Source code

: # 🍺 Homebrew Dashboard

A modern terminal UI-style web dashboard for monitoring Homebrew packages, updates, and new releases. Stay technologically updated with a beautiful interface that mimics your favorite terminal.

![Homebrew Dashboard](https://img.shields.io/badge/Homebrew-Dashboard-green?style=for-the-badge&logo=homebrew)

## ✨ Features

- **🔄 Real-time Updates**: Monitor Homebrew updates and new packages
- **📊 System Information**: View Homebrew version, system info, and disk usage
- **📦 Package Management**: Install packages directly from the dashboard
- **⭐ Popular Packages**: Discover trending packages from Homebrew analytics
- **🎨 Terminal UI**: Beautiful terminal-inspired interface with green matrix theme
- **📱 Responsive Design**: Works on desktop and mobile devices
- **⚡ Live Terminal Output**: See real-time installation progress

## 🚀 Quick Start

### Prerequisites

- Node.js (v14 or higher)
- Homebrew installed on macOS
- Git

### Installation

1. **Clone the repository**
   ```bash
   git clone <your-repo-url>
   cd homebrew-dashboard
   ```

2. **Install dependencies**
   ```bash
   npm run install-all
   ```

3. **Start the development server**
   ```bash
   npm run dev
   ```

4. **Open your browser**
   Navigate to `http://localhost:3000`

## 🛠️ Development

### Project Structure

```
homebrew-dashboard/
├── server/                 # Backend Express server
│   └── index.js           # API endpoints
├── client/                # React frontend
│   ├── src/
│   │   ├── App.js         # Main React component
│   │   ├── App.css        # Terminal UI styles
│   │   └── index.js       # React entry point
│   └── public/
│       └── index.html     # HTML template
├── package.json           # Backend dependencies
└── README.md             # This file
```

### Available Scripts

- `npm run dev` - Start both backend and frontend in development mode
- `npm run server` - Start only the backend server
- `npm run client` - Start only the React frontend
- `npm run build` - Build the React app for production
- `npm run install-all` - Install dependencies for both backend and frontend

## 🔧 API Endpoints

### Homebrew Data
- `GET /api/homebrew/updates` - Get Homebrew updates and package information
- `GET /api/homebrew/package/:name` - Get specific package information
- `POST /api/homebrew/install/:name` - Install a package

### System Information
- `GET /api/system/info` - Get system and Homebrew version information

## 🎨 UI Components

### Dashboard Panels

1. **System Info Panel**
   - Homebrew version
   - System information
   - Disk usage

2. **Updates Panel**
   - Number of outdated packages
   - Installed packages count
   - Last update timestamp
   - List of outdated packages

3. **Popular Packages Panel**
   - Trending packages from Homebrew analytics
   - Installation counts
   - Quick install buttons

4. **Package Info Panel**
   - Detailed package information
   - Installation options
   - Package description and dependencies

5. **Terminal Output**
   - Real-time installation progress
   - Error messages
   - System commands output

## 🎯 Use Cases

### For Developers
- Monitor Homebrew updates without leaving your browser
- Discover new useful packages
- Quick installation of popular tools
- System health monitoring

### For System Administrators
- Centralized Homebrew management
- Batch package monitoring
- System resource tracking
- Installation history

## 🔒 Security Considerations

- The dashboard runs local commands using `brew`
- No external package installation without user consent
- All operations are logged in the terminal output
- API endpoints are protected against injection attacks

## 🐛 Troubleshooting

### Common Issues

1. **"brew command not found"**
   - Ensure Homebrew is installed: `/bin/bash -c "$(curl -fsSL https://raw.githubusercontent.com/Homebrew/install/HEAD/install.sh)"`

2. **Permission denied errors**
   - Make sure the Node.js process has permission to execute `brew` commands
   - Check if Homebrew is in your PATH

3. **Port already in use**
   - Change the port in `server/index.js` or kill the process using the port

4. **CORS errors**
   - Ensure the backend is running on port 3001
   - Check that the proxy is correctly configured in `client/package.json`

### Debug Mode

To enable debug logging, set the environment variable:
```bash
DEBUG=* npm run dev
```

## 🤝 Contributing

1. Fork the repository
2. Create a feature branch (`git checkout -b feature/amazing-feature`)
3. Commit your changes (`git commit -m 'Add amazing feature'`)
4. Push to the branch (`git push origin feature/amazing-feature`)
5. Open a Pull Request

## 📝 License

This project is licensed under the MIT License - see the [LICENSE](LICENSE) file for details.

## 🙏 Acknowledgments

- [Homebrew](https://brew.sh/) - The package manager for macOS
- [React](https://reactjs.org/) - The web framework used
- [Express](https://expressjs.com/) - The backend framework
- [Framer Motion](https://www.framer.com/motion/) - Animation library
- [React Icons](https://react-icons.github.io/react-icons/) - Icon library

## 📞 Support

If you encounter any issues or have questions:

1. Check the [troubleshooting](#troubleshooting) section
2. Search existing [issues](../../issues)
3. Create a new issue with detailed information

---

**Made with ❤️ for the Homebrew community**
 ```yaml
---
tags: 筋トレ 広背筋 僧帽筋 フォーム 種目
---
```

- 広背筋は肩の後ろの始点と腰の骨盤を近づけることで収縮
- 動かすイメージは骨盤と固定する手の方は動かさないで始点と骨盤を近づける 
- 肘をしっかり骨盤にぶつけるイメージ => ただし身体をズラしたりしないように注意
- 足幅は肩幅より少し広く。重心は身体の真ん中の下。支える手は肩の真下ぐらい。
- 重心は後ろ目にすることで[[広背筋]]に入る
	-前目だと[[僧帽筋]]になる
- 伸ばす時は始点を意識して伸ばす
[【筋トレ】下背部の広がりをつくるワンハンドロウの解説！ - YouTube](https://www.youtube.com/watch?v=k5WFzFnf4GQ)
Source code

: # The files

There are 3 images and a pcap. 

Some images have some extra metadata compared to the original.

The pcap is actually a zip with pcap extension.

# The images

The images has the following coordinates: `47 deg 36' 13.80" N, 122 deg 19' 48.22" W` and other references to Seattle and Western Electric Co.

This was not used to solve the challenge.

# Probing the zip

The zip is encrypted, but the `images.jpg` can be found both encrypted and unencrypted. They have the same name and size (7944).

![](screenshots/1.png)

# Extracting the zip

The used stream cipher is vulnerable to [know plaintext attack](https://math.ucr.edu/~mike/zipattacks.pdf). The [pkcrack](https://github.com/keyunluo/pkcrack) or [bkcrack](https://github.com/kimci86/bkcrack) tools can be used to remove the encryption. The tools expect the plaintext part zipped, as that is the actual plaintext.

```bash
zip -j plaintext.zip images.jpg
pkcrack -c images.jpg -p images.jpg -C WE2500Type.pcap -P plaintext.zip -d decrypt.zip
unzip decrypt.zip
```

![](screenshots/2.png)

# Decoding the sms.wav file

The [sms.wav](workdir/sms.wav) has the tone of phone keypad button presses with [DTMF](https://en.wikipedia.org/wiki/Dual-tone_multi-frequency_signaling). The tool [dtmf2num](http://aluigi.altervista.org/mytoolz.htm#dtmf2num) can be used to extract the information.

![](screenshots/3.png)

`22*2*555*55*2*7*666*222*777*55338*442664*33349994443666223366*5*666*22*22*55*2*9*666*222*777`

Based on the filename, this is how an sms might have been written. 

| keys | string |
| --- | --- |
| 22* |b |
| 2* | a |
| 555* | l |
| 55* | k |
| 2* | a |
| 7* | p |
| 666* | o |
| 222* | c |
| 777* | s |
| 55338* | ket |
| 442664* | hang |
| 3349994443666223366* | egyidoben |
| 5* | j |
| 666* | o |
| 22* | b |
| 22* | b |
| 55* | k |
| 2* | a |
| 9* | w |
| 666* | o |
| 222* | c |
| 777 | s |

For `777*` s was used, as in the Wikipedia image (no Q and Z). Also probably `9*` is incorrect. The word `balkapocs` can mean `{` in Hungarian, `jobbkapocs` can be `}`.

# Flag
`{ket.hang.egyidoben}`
= = = = = = =
> **EXERCISE DESCRIPTION**
What is the count of lines in the data above containing the string "repository"? Write the number and nothing else.

> **RESPONSE TO THE EXERCISE**
2